Ukraine has developed the Flamingo VB140 anti-drone interceptor, a meter-long, fixed-wing, propeller-driven aircraft that can operate at altitudes up to 4,500 meters and fifty kilometers from its launch site. Flamingo VB140 will intercept, by crashing into them, any airborne drone in its target list which it encounters. If no targets are found Flamingo VB140 will just fall to the ground when its battery is out of power.
Flamingo VB140 is meant to destroy Russian reconnaissance and surveillance drones, especially the Orlan-10, which is the most common Russian recon drone. Introduced in 2011, Orlan-10 is one of few UAVs that Russia developed locally. Orlan-10 is propeller-driven, weighs about 15 kilograms and can carry a payload of up to 6 kilograms of various kinds of recon equipment, including infrared cameras, or an array of multiple cameras used for creating 3-dimensional maps. Its 95-octane gasoline-powered engine provides a cruise speed of 90 to 150 kilometers an hour, a service ceiling of about 5,000 meters, and a flight endurance of 18 hours. Together with control and launch equipment, the Orlan-10 costs about half a million dollars. The aircraft is launched by a portable folding catapult and lands by shutting down the engine and deploying a parachute. Russia has produced over two thousand Orlans so far and they continue to be produced despite the difficulty in obtaining some electronic components.
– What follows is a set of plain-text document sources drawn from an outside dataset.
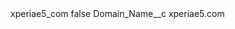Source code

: <?xml version="1.0" encoding="UTF-8"?>
<CustomMetadata xmlns="http://soap.sforce.com/2006/04/metadata" xmlns:xsi="http://www.w3.org/2001/XMLSchema-instance" xmlns:xsd="http://www.w3.org/2001/XMLSchema">
    <label>xperiae5_com</label>
    <protected>false</protected>
    <values>
        <field>Domain_Name__c</field>
        <value xsi:type="xsd:string">xperiae5.com</value>
    </values>
</CustomMetadata>
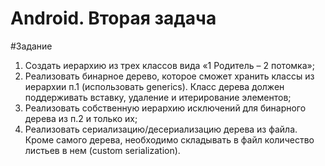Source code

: Android. Вторая задача
======================

#Задание
1. Создать иерархию из трех классов вида «1 Родитель – 2 потомка»;
2. Реализовать бинарное дерево, которое сможет хранить классы из иерархии п.1 (использовать generics). Класс дерева должен поддерживать вставку, удаление и итерирование элементов;
3. Реализовать собственную иерархию исключений для бинарного дерева из п.2 и только их;
4. Реализовать сериализацию/десериализацию дерева из файла. Кроме самого дерева, необходимо складывать в файл количество листьев в нем (custom serialization).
Oran-10s required several Western electronic boards and chips. These components could not be manufactured in Russia and had to be imported. By 2017 it was clear that Russia was not simply using existing stockpiles of now banned components to build new Oran-10s. This was a major problem because Orlan-10 was a key observation asset as it could spot targets for Russian artillery or rocket fire. Oran-10 can operate high enough to be safe from rifle or machine-gun fire and it is difficult for a lightweight anti-aircraft missile like Stinger to hit. At night it is even less vulnerable to ground fire.
In Ukraine some Orlan-10s continued to be shot down or crash because of equipment failure. Their wreckage was examined for the presence of banned components and these items were still there. The banned items were common, not custom-manufactured for Orlan-10s. There were dozens of distributors you could order from. Government efforts to sort out which distributors were selling the Oran parts to a firm with a link to Russia have come up empty. Russian forces have lost over a hundred Orlans in Ukraine so far and have replaced these losses because Orlan-10 is their principal means of spotting targets for Russian artillery. Orlan-10s entered were used in Ukraine and Syria before 2022.
Russia has recently faced another Ukrainian anti-drone system that involves deploying a net to foul a Russian drone’s propellers and cause it to crash. As long as the drone delivering the net is cheaper than the Russian drones it takes down, it is a worthwhile system. Ukraine is relying more on drones to intercept relatively slow moving Russian cruise missiles. Most of these cost over $50,000. Bringing them down with drones that cost less than a thousand dollars is how you win wars. Ukraine still receives aid from NATO nations, while the Russian economy is a mess because of three years of sanctions. Russia has used up most of its national cash reserve and building more drones is not at the top of their to-do list, not when the Ukrainian drone destruction efforts have been so successful. Orlan drones are a necessity because reconnaissance and surveillance are essential. Orlans get built first and other types of drones are obtained with whatever cash is left.